Among the entries below, extract exactly the lines that run from the one with "## Properties" through the one with "port of the SMTP provider |", both ends included.

Plain-text document sources

◆ ◆ ◆

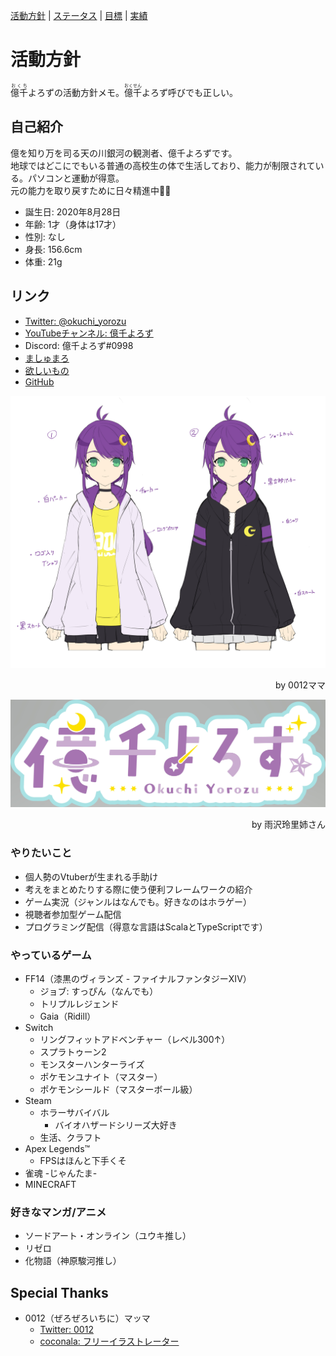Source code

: [活動方針](index.md) | [ステータス](status.md) | [目標](achievement.md) | [実績](result.md)

# 活動方針
<ruby>億千<rp>（</rp><rt>おくち</rt><rp>）</rp></ruby>よろずの活動方針メモ。<ruby>億千<rp>（</rp><rt>おくせん</rt><rp>）</rp></ruby>よろず呼びでも正しい。

## 自己紹介
億を知り万を司る天の川銀河の観測者、億千よろずです。  
地球ではどこにでもいる普通の高校生の体で生活しており、能力が制限されている。パソコンと運動が得意。  
元の能力を取り戻すために日々精進中🎋🍼

- 誕生日: 2020年8月28日
- 年齢: 1才（身体は17才）
- 性別: なし
- 身長: 156.6cm
- 体重: 21g

## リンク
- [Twitter: @okuchi_yorozu](https://twitter.com/okuchi_yorozu)
- [YouTubeチャンネル: 億千よろず](https://www.youtube.com/c/okuchiyorozu)
- Discord: 億千よろず#0998
- [ましゅまろ](https://marshmallow-qa.com/okuchi_yorozu)
- [欲しいもの](https://www.amazon.jp/hz/wishlist/ls/1ZG5GLS0DCPCL?ref_=wl_share)
- [GitHub](https://github.com/okuchi-yorozu)

![億千よろずラフスケッチ](src/images/okuchi-yorozu-rough.jpg)
<div style="text-align: right">by 0012ママ</div>

![億千よろずロゴ](src/images/okuchi-yorozu-logo-2.jpg)
<div style="text-align: right">by 雨沢玲里姉さん</div>

### やりたいこと
- 個人勢のVtuberが生まれる手助け
- 考えをまとめたりする際に使う便利フレームワークの紹介
- ゲーム実況（ジャンルはなんでも。好きなのはホラゲー）
- 視聴者参加型ゲーム配信
- プログラミング配信（得意な言語はScalaとTypeScriptです）

### やっているゲーム
- FF14（漆黒のヴィランズ - ファイナルファンタジーXIV）
  - ジョブ: すっぴん（なんでも）
  - トリプルレジェンド
  - Gaia（Ridill）
- Switch
  - リングフィットアドベンチャー（レベル300↑）
  - スプラトゥーン2
  - モンスターハンターライズ
  - ポケモンユナイト（マスター）
  - ポケモンシールド（マスターボール級）
- Steam
  - ホラーサバイバル
    - バイオハザードシリーズ大好き
  - 生活、クラフト
- Apex Legends™
  - FPSはほんと下手くそ
- 雀魂 -じゃんたま-
- MINECRAFT

### 好きなマンガ/アニメ
- ソードアート・オンライン（ユウキ推し）
- リゼロ
- 化物語（神原駿河推し）

## Special Thanks
- 0012（ぜろぜろいちに）マッマ
  - [Twitter: 0012](https://twitter.com/zyhnpo)
  - [coconala: フリーイラストレーター](https://profile.coconala.com/users/1125668)
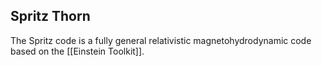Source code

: ## Spritz Thorn

The Spritz code is a fully general relativistic magnetohydrodynamic code based on the [[Einstein Toolkit]].
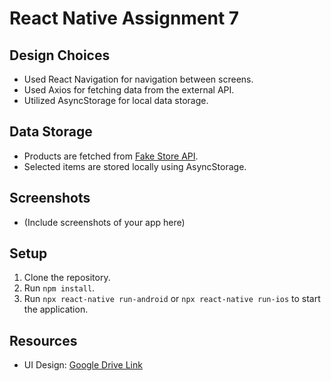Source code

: # React Native Assignment 7

## Design Choices

- Used React Navigation for navigation between screens.
- Used Axios for fetching data from the external API.
- Utilized AsyncStorage for local data storage.

## Data Storage

- Products are fetched from [Fake Store API](https://fakestoreapi.com/).
- Selected items are stored locally using AsyncStorage.

## Screenshots

- (Include screenshots of your app here)

## Setup

1. Clone the repository.
2. Run `npm install`.
3. Run `npx react-native run-android` or `npx react-native run-ios` to start the application.

## Resources

- UI Design: [Google Drive Link](https://drive.google.com/drive/folders/1AksVbo-8k_n-LpJCxaExO9GrJCAceaZ8?usp=sharing)
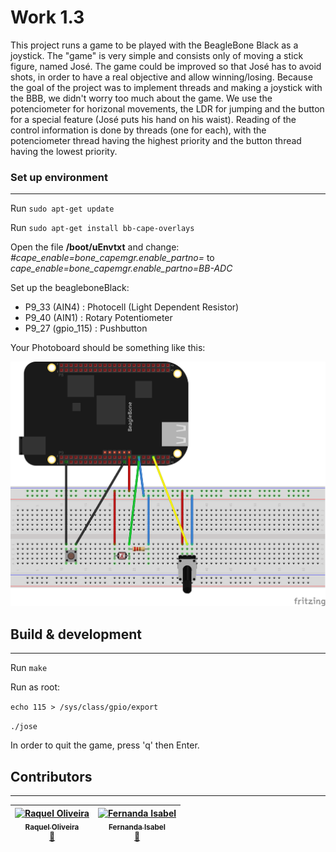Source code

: # Work 1.3

This project runs a game to be played with the BeagleBone Black as a joystick. The "game" is very simple and consists only of moving a stick figure, named José. The game could be improved so that José has to avoid shots, in order to have a real objective and allow winning/losing. Because the goal of the project was to implement threads and making a joystick with the BBB, we didn't worry too much about the game. We use the potenciometer for horizonal movements, the LDR for jumping and the button for a special feature (José puts his hand on his waist). Reading of the control information is done by threads (one for each), with the potenciometer thread having the highest priority and the button thread having the lowest priority.

### Set up environment
--- 
Run `sudo apt-get update`

Run `sudo apt-get install bb-cape-overlays`

Open the file **/boot/uEnvtxt** and change:
*#cape_enable=bone_capemgr.enable_partno=* to *cape_enable=bone_capemgr.enable_partno=BB-ADC*

Set up the beagleboneBlack:
 - P9_33 (AIN4) : Photocell (Light Dependent Resistor)
 - P9_40 (AIN1) : Rotary Potentiometer
 - P9_27 (gpio_115) : Pushbutton

Your Photoboard should be something like this:

![alt tag](Protoboard_bb.png?raw=true "Configuration")


## Build & development 
---

Run `make`

Run as root:

`echo 115 > /sys/class/gpio/export`

`./jose`

In order to quit the game, press 'q' then Enter.


## Contributors ##
---

| [![Raquel Oliveira](https://avatars.githubusercontent.com/raquel-oliveira?s=100)<br /><sub> Raquel Oliveira</sub>](http://raquel-oliveira.github.io)<br />[👀](https://github.com/raquel-oliveira/operational-systems/commits?author=raquel-oliveira) | [![Fernanda Isabel](https://avatars.githubusercontent.com/feisabel?s=100)<br /><sub>Fernanda Isabel</sub>](https://github.com/feisabel)<br />[👀](https://github.com/raquel-oliveira/operational-systems/commits?author=feisabel)|
| :---: | :---: |

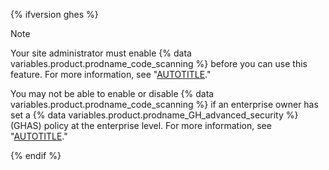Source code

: {% ifversion ghes %}

> [!NOTE]
> Your site administrator must enable {% data variables.product.prodname_code_scanning %} before you can use this feature. For more information, see "[AUTOTITLE](/admin/code-security/managing-github-advanced-security-for-your-enterprise/configuring-code-scanning-for-your-appliance)."
>
> You may not be able to enable or disable {% data variables.product.prodname_code_scanning %} if an enterprise owner has set a {% data variables.product.prodname_GH_advanced_security %} (GHAS) policy at the enterprise level. For more information, see "[AUTOTITLE](/admin/policies/enforcing-policies-for-your-enterprise/enforcing-policies-for-code-security-and-analysis-for-your-enterprise)."

{% endif %}
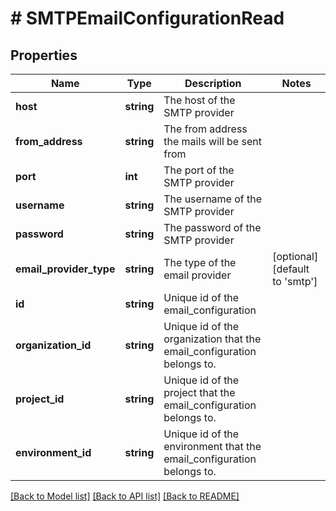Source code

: # # SMTPEmailConfigurationRead

## Properties

Name | Type | Description | Notes
------------ | ------------- | ------------- | -------------
**host** | **string** | The host of the SMTP provider |
**from_address** | **string** | The from address the mails will be sent from |
**port** | **int** | The port of the SMTP provider |
**username** | **string** | The username of the SMTP provider |
**password** | **string** | The password of the SMTP provider |
**email_provider_type** | **string** | The type of the email provider | [optional] [default to 'smtp']
**id** | **string** | Unique id of the email_configuration |
**organization_id** | **string** | Unique id of the organization that the email_configuration belongs to. |
**project_id** | **string** | Unique id of the project that the email_configuration belongs to. |
**environment_id** | **string** | Unique id of the environment that the email_configuration belongs to. |

[[Back to Model list]](../../README.md#models) [[Back to API list]](../../README.md#endpoints) [[Back to README]](../../README.md)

◆ ◆ ◆

● Solution:
## Properties

Name | Type | Description | Notes
------------ | ------------- | ------------- | -------------
**host** | **string** | The host of the SMTP provider |
**from_address** | **string** | The from address the mails will be sent from |
**port** | **int** | The port of the SMTP provider |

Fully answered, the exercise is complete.